Mit wahrem Kampfesmut ist Wolfgang Wagner immer wieder den Schwarzhändlern von Festspielkarten in den Arm gefallen; was er hier verteidigte, war die Substanz seines Lebenswerks. Wie fern er damit einem neoliberalen Zeitgeist steht, bescheinigen ihm zuweilen die Kenner. Erst kürzlich ließ ein Frankfurter Leitartikler durchblicken, daß der Festspielleiter heute ohne weiteres seine Frau als Nachfolgerin einsetzen könnte, wenn er weniger links gedacht und Bayreuth, ohne Rücksicht auf die dann nicht mehr gestützten Kartenpreise, als reines Privattheater aufrechterhalten hätte; „die Nichte Nike“, so Roswin Finkenzeller, könnte ihm dann nicht in die Quere kommen. Hier waltet ein Trugschluß, denn nicht, um seine Vollmachten zu beschneiden, sondern um sie sicherzustellen, hat Wolfgang Wagner die Eigentümerin des Festspiel- und Wahnfriedhauses, seine Mutter Winifred, vor einem Vierteljahrhundert dazu bewogen, dieses Grundvermögen der Gesamtfamilie in eine Stiftung einzubringen. Im übrigen ist es die Frage, ob Leute, die siebenhundert Mark für einen mittleren Platz ausgeben könnten, ein Werk wie den „Ring“ wirklich zu Tausenden hören wollten; sie würden bestimmt bessere Stühle verlangen.
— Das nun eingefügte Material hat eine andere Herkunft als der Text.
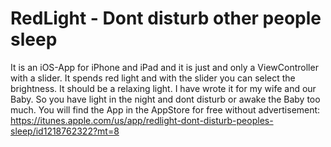 # RedLight - Dont disturb other people sleep

It is an iOS-App for iPhone and iPad and it is just and only a ViewController with a slider.
It spends red light and with the slider you can select the brightness.
It should be a relaxing light.
I have wrote it for my wife and our Baby. So you have light in the night and dont disturb or awake the Baby too much.
You will find the App in the AppStore for free without advertisement:
https://itunes.apple.com/us/app/redlight-dont-disturb-peoples-sleep/id1218762322?mt=8
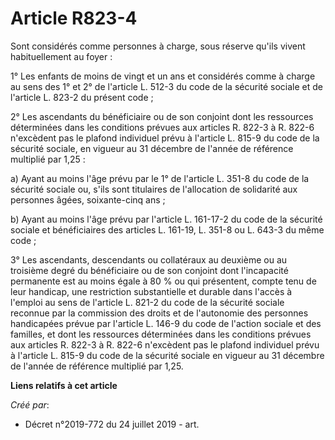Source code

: # Article R823-4

Sont considérés comme personnes à charge, sous réserve qu'ils vivent habituellement au foyer :

1° Les enfants de moins de vingt et un ans et considérés comme à charge au sens des 1° et 2° de l'article L. 512-3 du code de
la sécurité sociale et de l'article L. 823-2 du présent code ;

2° Les ascendants du bénéficiaire ou de son conjoint dont les ressources déterminées dans les conditions prévues aux articles
R. 822-3 à R. 822-6 n'excèdent pas le plafond individuel prévu à l'article L. 815-9 du code de la sécurité sociale, en
vigueur au 31 décembre de l'année de référence multiplié par 1,25 :

a) Ayant au moins l'âge prévu par le 1° de l'article L. 351-8 du code de la sécurité sociale ou, s'ils sont titulaires de
l'allocation de solidarité aux personnes âgées, soixante-cinq ans ;

b) Ayant au moins l'âge prévu par l'article L. 161-17-2 du code de la sécurité sociale et bénéficiaires des articles L.
161-19, L. 351-8 ou L. 643-3 du même code ;

3° Les ascendants, descendants ou collatéraux au deuxième ou au troisième degré du bénéficiaire ou de son conjoint dont
l'incapacité permanente est au moins égale à 80 % ou qui présentent, compte tenu de leur handicap, une restriction
substantielle et durable dans l'accès à l'emploi au sens de l'article L. 821-2 du code de la sécurité sociale reconnue par la
commission des droits et de l'autonomie des personnes handicapées prévue par l'article L. 146-9 du code de l'action sociale
et des familles, et dont les ressources déterminées dans les conditions prévues aux articles R. 822-3 à R. 822-6 n'excèdent
pas le plafond individuel prévu à l'article L. 815-9 du code de la sécurité sociale en vigueur au 31 décembre de l'année de
référence multiplié par 1,25.

**Liens relatifs à cet article**

_Créé par_:

  - Décret n°2019-772 du 24 juillet 2019 - art.
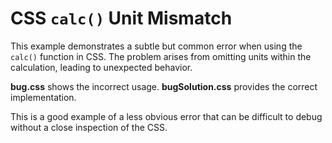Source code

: # CSS `calc()` Unit Mismatch
This example demonstrates a subtle but common error when using the `calc()` function in CSS.  The problem arises from omitting units within the calculation, leading to unexpected behavior.

**bug.css** shows the incorrect usage.  **bugSolution.css** provides the correct implementation.

This is a good example of a less obvious error that can be difficult to debug without a close inspection of the CSS.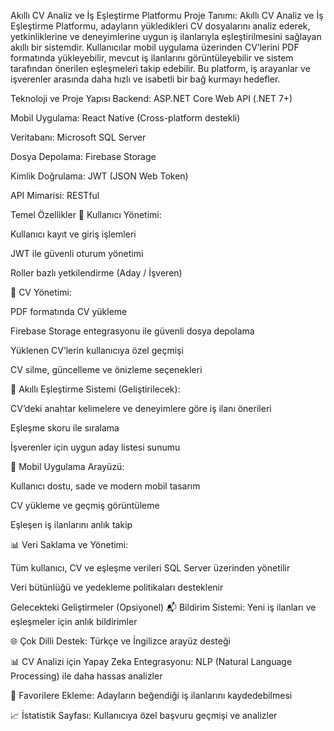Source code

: Akıllı CV Analiz ve İş Eşleştirme Platformu
Proje Tanımı:
Akıllı CV Analiz ve İş Eşleştirme Platformu, adayların yükledikleri CV dosyalarını analiz ederek, yetkinliklerine ve deneyimlerine uygun iş ilanlarıyla eşleştirilmesini sağlayan akıllı bir sistemdir. Kullanıcılar mobil uygulama üzerinden CV’lerini PDF formatında yükleyebilir, mevcut iş ilanlarını görüntüleyebilir ve sistem tarafından önerilen eşleşmeleri takip edebilir. Bu platform, iş arayanlar ve işverenler arasında daha hızlı ve isabetli bir bağ kurmayı hedefler.

Teknoloji ve Proje Yapısı
Backend: ASP.NET Core Web API (.NET 7+)

Mobil Uygulama: React Native (Cross-platform destekli)

Veritabanı: Microsoft SQL Server

Dosya Depolama: Firebase Storage

Kimlik Doğrulama: JWT (JSON Web Token)

API Mimarisi: RESTful

Temel Özellikler
🔐 Kullanıcı Yönetimi:

Kullanıcı kayıt ve giriş işlemleri

JWT ile güvenli oturum yönetimi

Roller bazlı yetkilendirme (Aday / İşveren)

📄 CV Yönetimi:

PDF formatında CV yükleme

Firebase Storage entegrasyonu ile güvenli dosya depolama

Yüklenen CV’lerin kullanıcıya özel geçmişi

CV silme, güncelleme ve önizleme seçenekleri

🧠 Akıllı Eşleştirme Sistemi (Geliştirilecek):

CV’deki anahtar kelimelere ve deneyimlere göre iş ilanı önerileri

Eşleşme skoru ile sıralama

İşverenler için uygun aday listesi sunumu

📱 Mobil Uygulama Arayüzü:

Kullanıcı dostu, sade ve modern mobil tasarım

CV yükleme ve geçmiş görüntüleme

Eşleşen iş ilanlarını anlık takip

📊 Veri Saklama ve Yönetimi:

Tüm kullanıcı, CV ve eşleşme verileri SQL Server üzerinden yönetilir

Veri bütünlüğü ve yedekleme politikaları desteklenir

Gelecekteki Geliştirmeler (Opsiyonel)
📬 Bildirim Sistemi: Yeni iş ilanları ve eşleşmeler için anlık bildirimler

🌐 Çok Dilli Destek: Türkçe ve İngilizce arayüz desteği

📊 CV Analizi için Yapay Zeka Entegrasyonu: NLP (Natural Language Processing) ile daha hassas analizler

📌 Favorilere Ekleme: Adayların beğendiği iş ilanlarını kaydedebilmesi

📈 İstatistik Sayfası: Kullanıcıya özel başvuru geçmişi ve analizler
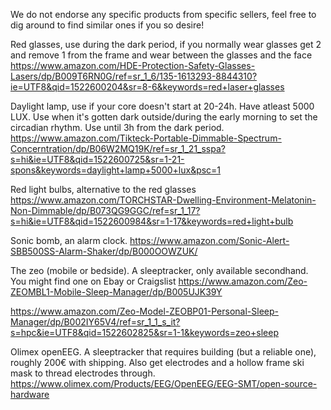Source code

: We do not endorse any specific products from specific sellers, feel free to dig around to find similar ones if you so desire!

Red glasses, use during the dark period, if you normally wear glasses get 2 and remove 1 from the frame and wear between the glasses and the face
https://www.amazon.com/HDE-Protection-Safety-Glasses-Lasers/dp/B009T6RN0G/ref=sr_1_6/135-1613293-8844310?ie=UTF8&qid=1522600204&sr=8-6&keywords=red+laser+glasses

Daylight lamp, use if your core doesn't start at 20-24h. Have atleast 5000 LUX. Use when it's gotten dark outside/during the early morning to set the circadian rhythm. Use until 3h from the dark period.
https://www.amazon.com/Tikteck-Portable-Dimmable-Spectrum-Concerntration/dp/B06W2MQ19K/ref=sr_1_21_sspa?s=hi&ie=UTF8&qid=1522600725&sr=1-21-spons&keywords=daylight+lamp+5000+lux&psc=1

Red light bulbs, alternative to the red glasses
https://www.amazon.com/TORCHSTAR-Dwelling-Environment-Melatonin-Non-Dimmable/dp/B073QG9GGC/ref=sr_1_17?s=hi&ie=UTF8&qid=1522600984&sr=1-17&keywords=red+light+bulb

Sonic bomb, an alarm clock. 
https://www.amazon.com/Sonic-Alert-SBB500SS-Alarm-Shaker/dp/B000OOWZUK/

The zeo (mobile or bedside). A sleeptracker, only available secondhand. You might find one on Ebay or Craigslist
https://www.amazon.com/Zeo-ZEOMBL1-Mobile-Sleep-Manager/dp/B005UJK39Y

https://www.amazon.com/Zeo-Model-ZEOBP01-Personal-Sleep-Manager/dp/B002IY65V4/ref=sr_1_1_s_it?s=hpc&ie=UTF8&qid=1522602825&sr=1-1&keywords=zeo+sleep

Olimex openEEG. A sleeptracker that requires building (but a reliable one), roughly 200€ with shipping. Also get electrodes and a hollow frame ski mask to thread electrodes through.
https://www.olimex.com/Products/EEG/OpenEEG/EEG-SMT/open-source-hardware
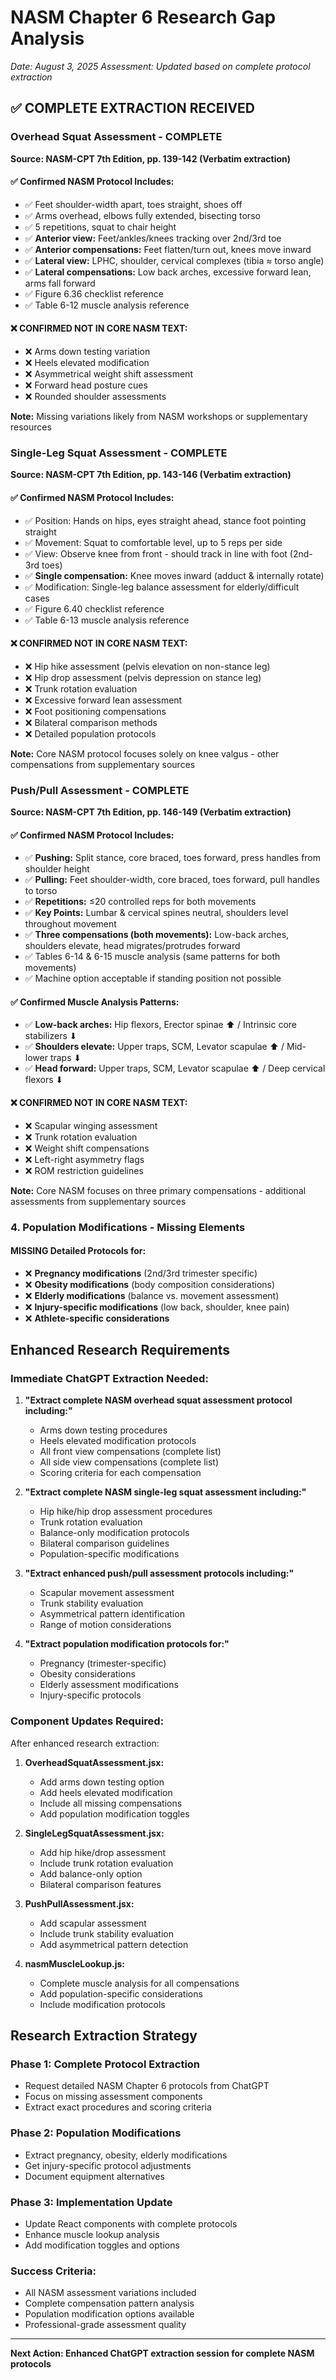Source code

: # NASM Chapter 6 Research Gap Analysis
*Date: August 3, 2025*
*Assessment: Updated based on complete protocol extraction*

## ✅ COMPLETE EXTRACTION RECEIVED

### **Overhead Squat Assessment - COMPLETE**
**Source: NASM-CPT 7th Edition, pp. 139-142 (Verbatim extraction)**

#### **✅ Confirmed NASM Protocol Includes:**
- ✅ Feet shoulder-width apart, toes straight, shoes off
- ✅ Arms overhead, elbows fully extended, bisecting torso
- ✅ 5 repetitions, squat to chair height
- ✅ **Anterior view:** Feet/ankles/knees tracking over 2nd/3rd toe
- ✅ **Anterior compensations:** Feet flatten/turn out, knees move inward
- ✅ **Lateral view:** LPHC, shoulder, cervical complexes (tibia ≈ torso angle)
- ✅ **Lateral compensations:** Low back arches, excessive forward lean, arms fall forward
- ✅ Figure 6.36 checklist reference
- ✅ Table 6-12 muscle analysis reference

#### **❌ CONFIRMED NOT IN CORE NASM TEXT:**
- ❌ Arms down testing variation
- ❌ Heels elevated modification  
- ❌ Asymmetrical weight shift assessment
- ❌ Forward head posture cues
- ❌ Rounded shoulder assessments

**Note:** Missing variations likely from NASM workshops or supplementary resources

### **Single-Leg Squat Assessment - COMPLETE**
**Source: NASM-CPT 7th Edition, pp. 143-146 (Verbatim extraction)**

#### **✅ Confirmed NASM Protocol Includes:**
- ✅ Position: Hands on hips, eyes straight ahead, stance foot pointing straight
- ✅ Movement: Squat to comfortable level, up to 5 reps per side
- ✅ View: Observe knee from front - should track in line with foot (2nd-3rd toes)
- ✅ **Single compensation:** Knee moves inward (adduct & internally rotate)
- ✅ Modification: Single-leg balance assessment for elderly/difficult cases
- ✅ Figure 6.40 checklist reference
- ✅ Table 6-13 muscle analysis reference

#### **❌ CONFIRMED NOT IN CORE NASM TEXT:**
- ❌ Hip hike assessment (pelvis elevation on non-stance leg)
- ❌ Hip drop assessment (pelvis depression on stance leg)
- ❌ Trunk rotation evaluation
- ❌ Excessive forward lean assessment
- ❌ Foot positioning compensations
- ❌ Bilateral comparison methods
- ❌ Detailed population protocols

**Note:** Core NASM protocol focuses solely on knee valgus - other compensations from supplementary sources

### **Push/Pull Assessment - COMPLETE**
**Source: NASM-CPT 7th Edition, pp. 146-149 (Verbatim extraction)**

#### **✅ Confirmed NASM Protocol Includes:**
- ✅ **Pushing:** Split stance, core braced, toes forward, press handles from shoulder height
- ✅ **Pulling:** Feet shoulder-width, core braced, toes forward, pull handles to torso
- ✅ **Repetitions:** ≤20 controlled reps for both movements
- ✅ **Key Points:** Lumbar & cervical spines neutral, shoulders level throughout movement
- ✅ **Three compensations (both movements):** Low-back arches, shoulders elevate, head migrates/protrudes forward
- ✅ Tables 6-14 & 6-15 muscle analysis (same patterns for both movements)
- ✅ Machine option acceptable if standing position not possible

#### **✅ Confirmed Muscle Analysis Patterns:**
- ✅ **Low-back arches:** Hip flexors, Erector spinae ⬆ / Intrinsic core stabilizers ⬇
- ✅ **Shoulders elevate:** Upper traps, SCM, Levator scapulae ⬆ / Mid-lower traps ⬇  
- ✅ **Head forward:** Upper traps, SCM, Levator scapulae ⬆ / Deep cervical flexors ⬇

#### **❌ CONFIRMED NOT IN CORE NASM TEXT:**
- ❌ Scapular winging assessment
- ❌ Trunk rotation evaluation
- ❌ Weight shift compensations
- ❌ Left-right asymmetry flags
- ❌ ROM restriction guidelines

**Note:** Core NASM focuses on three primary compensations - additional assessments from supplementary sources

### **4. Population Modifications - Missing Elements**

#### **MISSING Detailed Protocols for:**
- ❌ **Pregnancy modifications** (2nd/3rd trimester specific)
- ❌ **Obesity modifications** (body composition considerations)
- ❌ **Elderly modifications** (balance vs. movement assessment)
- ❌ **Injury-specific modifications** (low back, shoulder, knee pain)
- ❌ **Athlete-specific considerations**

## Enhanced Research Requirements

### **Immediate ChatGPT Extraction Needed:**

1. **"Extract complete NASM overhead squat assessment protocol including:"**
   - Arms down testing procedures
   - Heels elevated modification protocols
   - All front view compensations (complete list)
   - All side view compensations (complete list)
   - Scoring criteria for each compensation

2. **"Extract complete NASM single-leg squat assessment including:"**
   - Hip hike/hip drop assessment procedures
   - Trunk rotation evaluation
   - Balance-only modification protocols
   - Bilateral comparison guidelines
   - Population-specific modifications

3. **"Extract enhanced push/pull assessment protocols including:"**
   - Scapular movement assessment
   - Trunk stability evaluation
   - Asymmetrical pattern identification
   - Range of motion considerations

4. **"Extract population modification protocols for:"**
   - Pregnancy (trimester-specific)
   - Obesity considerations
   - Elderly assessment modifications
   - Injury-specific protocols

### **Component Updates Required:**

After enhanced research extraction:

1. **OverheadSquatAssessment.jsx:**
   - Add arms down testing option
   - Add heels elevated modification
   - Include all missing compensations
   - Add population modification toggles

2. **SingleLegSquatAssessment.jsx:**
   - Add hip hike/drop assessment
   - Include trunk rotation evaluation
   - Add balance-only option
   - Bilateral comparison features

3. **PushPullAssessment.jsx:**
   - Add scapular assessment
   - Include trunk stability evaluation
   - Add asymmetrical pattern detection

4. **nasmMuscleLookup.js:**
   - Complete muscle analysis for all compensations
   - Add population-specific considerations
   - Include modification protocols

## Research Extraction Strategy

### **Phase 1: Complete Protocol Extraction**
- Request detailed NASM Chapter 6 protocols from ChatGPT
- Focus on missing assessment components
- Extract exact procedures and scoring criteria

### **Phase 2: Population Modifications**
- Extract pregnancy, obesity, elderly modifications
- Get injury-specific protocol adjustments
- Document equipment alternatives

### **Phase 3: Implementation Update**
- Update React components with complete protocols
- Enhance muscle lookup analysis
- Add modification toggles and options

### **Success Criteria:**
- All NASM assessment variations included
- Complete compensation pattern analysis
- Population modification options available
- Professional-grade assessment quality

---

**Next Action: Enhanced ChatGPT extraction session for complete NASM protocols**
Im Kulturteil derselben F.A.Z.-Ausgabe (7. August 1999) bekundet Nike Wagner mit einem Essay über Richard Wagners Folgen und Wirkungen in der europäischen Kunst, wie sehr sie der Last wie der Lust der Aufgabe bewußt ist. Mit Sympathie zitiert sie Mallarmé, der Bayreuth eine „heilige Stätte gegen das Ungenügen am eigenen Selbst und gegen die Mittelmäßigkeit der Vaterländer“ genannt hat, und fördert beiläufig zutage, daß die „Meistersinger“ die Lieblingsoper von James Joyce gewesen seien. Am Ende sind Onkel und Nichte näher beieinander, als sie ahnen und vermeinen. Ihr mit einer Inbrunst, wie nur Verwandte sie aufbringen, ausgetragener Streit nützt auf die Dauer weder Bayreuth noch der Wagner-Familie; spätestens, wenn das kollektive Votum gefallen ist, sollten sie aufeinander zugehen.